Do you interrupt people a lot? Do loved ones complain that you chime in by cutting them off in conversation?

All of us cut into a conversation sometimes, and some interruptions can be helpful or clarifying. You may have an important correction to make, you may have information to add that the other person doesn’t have, or a decision has to be made and cannot be delayed. But some people butt into a conversation and interrupt someone else’s train of thought more routinely. It’s not that your two-cents’ worth isn’t valued; it’s simply that barging in on someone who’s talking may break their train of thought so that they don’t remember exactly what they were trying to say.

It’s also rude to cut someone off in conversation repeatedly, and it’s likely to anger them. At the very least they will not feel heard or listened to, and they are likely to feel disrespected by you. If you are a chronic interrupter, it might be helpful to ask yourself why you’re so impatient to grab the floor away from someone else. Try this exercise from author Byron Katie, in her book I Need Your Love—Is That True? The next time you interrupt, silently say to yourself: “I’m not letting you finish your sentence because…” (and fill in the blank).

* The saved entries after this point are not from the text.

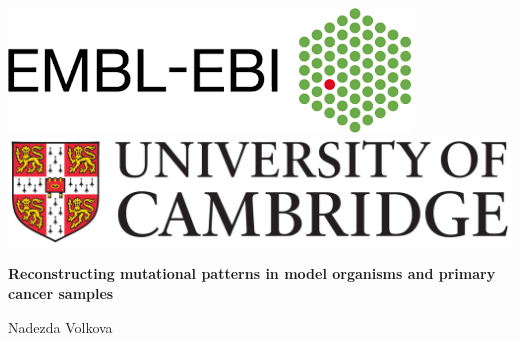 \documentclass[12pt,a4paper,oneside]{article}
\begin{document}
\pagestyle{empty}
\begin{titlepage}
\begin{center}
\includegraphics[scale=0.4]{ebi_logo.png} \thinspace \thinspace \thinspace
\includegraphics[scale=0.6]{uni_cam_logo.jpg}\\[5mm]
\vspace*{20mm}
\sf
\normalsize

\bigskip
{\Huge

  \textbf{Reconstructing mutational patterns in model organisms and primary cancer samples}
}
\bigskip

\vspace*{30mm}

\normalsize
{\Large
Nadezda Volkova
}
\end{center}

\end{titlepage}

\tableofcontents
\newpage{}



\newpage{}



\newpage{}



\newpage{}



\newpage{}



\newpage{}



\newpage{}



\newpage{}



\newpage{}
\end{document}
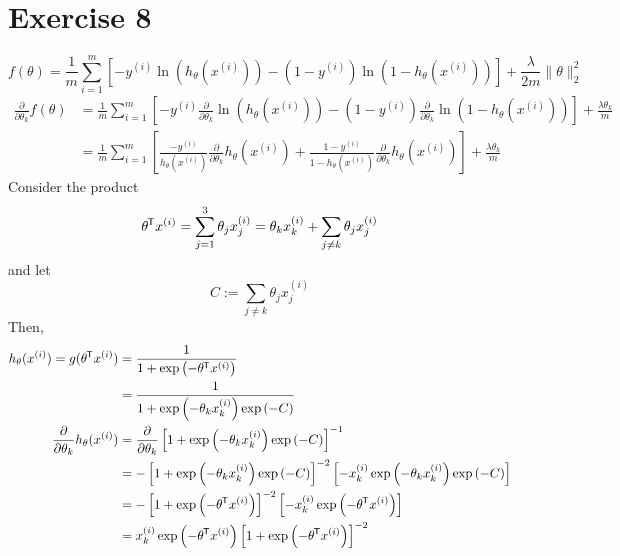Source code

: \documentclass[letterpaper]{amsart}
\newcommand*{\tran}{^{\mkern-1.5mu\mathsf{T}}}
\begin{document}
\section*{Exercise 8}
\begin{equation*}
  f(\theta)
  =
  \frac{1}{m}
  \sum_{i=1}^m
  \left[
    -y^{(i)}
    \ln\left(h_\theta(x^{(i)})\right)
    -(1 - y^{(i)})
    \ln\left(1-h_\theta(x^{(i)})\right)
  \right]
  + \frac{\lambda}{2m}
  \|\theta\|_2^2
\end{equation*}
\begin{align*}
  \frac{\partial}{\partial\theta_k}
  f(\theta)
  &=
  \frac{1}{m}
  \sum_{i=1}^m
    \left[
    -y^{(i)}
  \frac{\partial}{\partial\theta_k}
    \ln\left(h_\theta(x^{(i)})\right)
  -
    (1 - y^{(i)})
  \frac{\partial}{\partial\theta_k}
    \ln\left(1 - h_\theta(x^{(i)})\right)
  \right]
  + \frac{\lambda\theta_k}{m}
  \\
  &=
  \frac{1}{m}
  \sum_{i=1}^m
    \left[
    \frac
    {-y^{(i)}}
    {h_\theta(x^{(i)})}
  \frac{\partial}{\partial\theta_k}
    h_\theta(x^{(i)})
  +
    \frac
    {1 - y^{(i)}}
    {1 - h_\theta\left(x^{(i)}\right)}
  \frac{\partial}{\partial\theta_k}
    h_\theta(x^{(i)})
  \right]
  + \frac{\lambda\theta_k}{m}
\end{align*}
Consider the product
\begin{equation*}
\theta\tran x^{(i)}
= \sum_{j=1}^3\theta_jx_j^{(i)}
= \theta_kx_k^{(i)}
+ \sum_{j\neq k}\theta_jx_j^{(i)}
\end{equation*}
and let
\begin{equation*}
C:=\sum_{j\neq k}\theta_jx_j^{(i)}
\end{equation*}
Then,
\begin{align*}
  h_\theta(x^{(i)})
  =g(\theta\tran x^{(i)})
  &= \frac{1}{1 + \exp\left(-\theta \tran x^{(i)}\right)}
    \\
  &= \frac{1}
    {1 + \exp\left(-\theta_kx_k^{(i)}\right)
    \exp\left(-C\right)}
    \\
  \frac{\partial}{\partial\theta_k}
  h_\theta(x^{(i)})
  &=
  \frac{\partial}{\partial\theta_k}
  \left[
    1 + \exp\left(-\theta_kx_k^{(i)}\right)
    \exp\left(-C\right)
  \right]^{-1}
  \\
  &=
  -\left[
    1 + \exp\left(-\theta_kx_k^{(i)}\right)
    \exp \left(-C\right)
  \right]^{-2}
  \left[
    -x_k^{(i)}
    \exp\left(-\theta_kx_k^{(i)}\right)
    \exp\left(-C\right)
  \right]
    \\
  &=
  -\left[
    1 + \exp\left(-\theta\tran x^{(i)}\right)
  \right]^{-2}
  \left[
    -x_k^{(i)}
    \exp\left(-\theta\tran x^{(i)}\right)
  \right]
    \\
  &=
    x_k^{(i)}
    \exp\left(-\theta\tran x^{(i)}\right)
  \left[
    1 + \exp\left(-\theta\tran x^{(i)}\right)
  \right]^{-2}
\end{align*}
\end{document}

Some examples she offers are:

  • I don’t want to hear what you’re saying.
  • I can see where you’re going and I have something more clever to say.
  • I fear you’re trying to blame me.
  • I fear what you’re saying is true.
  • I fear you’re trying to make me look bad.
  • I’m afraid I’ll forget what I have to say.
  • If I don’t chime in now, I’ll lose this great opportunity to impress you.

To these I might add:

  • You’re taking too long to get to the point.

And:

  • You’re going into too much detail, and I’m losing interest.

All of these can be ways of defending ourselves from what we don’t want to hear. But they don’t foster good communication in a relationship, and they can make people feel that you’re not interested in what they have to say. If this fits you, here are a few suggestions you might consider trying:

Adopt the three-second rule. Sometimes the person you’re talking with hasn’t finished—they’ve just paused. If you adopt this rule by waiting three seconds before you speak, you would correct the vast majority of interruptions.

Jot down what you want to say. Sometimes we interrupt because we don’t want to forget what we wish to say. But if you simply jot down a few notes to yourself, you could capture your main thoughts and therefore listen to the other person until they are finished.

And finally, when you find your behavior so automatic that you only become aware of your interruption after it has happened, try apologizing. Something like: “I’m sorry, I didn’t mean to cut you off. Please complete what you were trying to say.” Then let them.